%%

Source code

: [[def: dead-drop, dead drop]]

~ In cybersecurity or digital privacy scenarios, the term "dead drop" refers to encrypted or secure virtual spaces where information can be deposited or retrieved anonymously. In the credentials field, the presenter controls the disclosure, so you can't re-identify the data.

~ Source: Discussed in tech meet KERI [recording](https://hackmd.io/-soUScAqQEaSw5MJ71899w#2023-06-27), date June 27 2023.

%%
%%

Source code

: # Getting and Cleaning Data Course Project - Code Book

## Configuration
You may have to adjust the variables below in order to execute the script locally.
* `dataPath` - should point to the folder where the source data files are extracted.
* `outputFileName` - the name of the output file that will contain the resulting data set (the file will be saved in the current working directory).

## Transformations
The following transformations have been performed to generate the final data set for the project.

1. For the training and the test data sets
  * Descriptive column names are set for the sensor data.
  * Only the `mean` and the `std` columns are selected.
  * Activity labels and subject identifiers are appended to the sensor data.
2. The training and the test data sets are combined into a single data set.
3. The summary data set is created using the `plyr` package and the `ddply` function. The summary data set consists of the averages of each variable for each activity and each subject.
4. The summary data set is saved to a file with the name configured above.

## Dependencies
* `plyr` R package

%%

• Problem to work on:
Would you report every line of the entries above containing the word "subject"?

• Response to this exercise:
  * Activity labels and subject identifiers are appended to the sensor data.
3. The summary data set is created using the `plyr` package and the `ddply` function. The summary data set consists of the averages of each variable for each activity and each subject.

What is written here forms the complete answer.